*DIRECTIONS FOR THIS TASK:*
The response must contain each line of the material that holds "figure".
++++++
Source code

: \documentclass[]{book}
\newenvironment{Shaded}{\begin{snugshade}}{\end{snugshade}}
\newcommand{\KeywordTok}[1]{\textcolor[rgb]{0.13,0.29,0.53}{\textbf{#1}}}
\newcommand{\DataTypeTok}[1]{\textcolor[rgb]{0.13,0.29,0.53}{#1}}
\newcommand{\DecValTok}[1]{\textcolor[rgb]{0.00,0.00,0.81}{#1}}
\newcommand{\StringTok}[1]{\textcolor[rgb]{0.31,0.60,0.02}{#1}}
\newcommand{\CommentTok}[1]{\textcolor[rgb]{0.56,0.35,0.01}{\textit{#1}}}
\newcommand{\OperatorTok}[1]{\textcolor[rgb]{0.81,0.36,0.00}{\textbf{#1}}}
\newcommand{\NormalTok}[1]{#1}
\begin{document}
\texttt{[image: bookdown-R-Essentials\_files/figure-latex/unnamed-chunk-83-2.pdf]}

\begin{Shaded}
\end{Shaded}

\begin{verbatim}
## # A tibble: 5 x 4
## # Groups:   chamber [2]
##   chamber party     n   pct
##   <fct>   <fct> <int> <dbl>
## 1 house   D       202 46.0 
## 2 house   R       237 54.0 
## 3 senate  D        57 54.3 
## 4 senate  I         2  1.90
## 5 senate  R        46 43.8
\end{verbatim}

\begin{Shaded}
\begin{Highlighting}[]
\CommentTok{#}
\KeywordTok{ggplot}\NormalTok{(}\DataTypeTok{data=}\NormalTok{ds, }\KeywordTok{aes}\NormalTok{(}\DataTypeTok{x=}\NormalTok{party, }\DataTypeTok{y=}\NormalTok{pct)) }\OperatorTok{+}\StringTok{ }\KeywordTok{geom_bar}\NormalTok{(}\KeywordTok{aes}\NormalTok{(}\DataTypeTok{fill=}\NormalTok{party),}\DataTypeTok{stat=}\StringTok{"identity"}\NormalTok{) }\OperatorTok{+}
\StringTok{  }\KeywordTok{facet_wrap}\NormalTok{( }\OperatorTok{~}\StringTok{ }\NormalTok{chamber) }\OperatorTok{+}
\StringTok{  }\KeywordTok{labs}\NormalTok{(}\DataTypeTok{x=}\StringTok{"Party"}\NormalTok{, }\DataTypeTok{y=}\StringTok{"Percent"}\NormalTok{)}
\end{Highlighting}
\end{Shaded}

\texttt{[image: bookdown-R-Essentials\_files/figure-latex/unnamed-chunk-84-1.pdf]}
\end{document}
++++++
*EXERCISE RESPONSE:*
\texttt{[image: bookdown-R-Essentials\_files/figure-latex/unnamed-chunk-83-2.pdf]}
\texttt{[image: bookdown-R-Essentials\_files/figure-latex/unnamed-chunk-84-1.pdf]}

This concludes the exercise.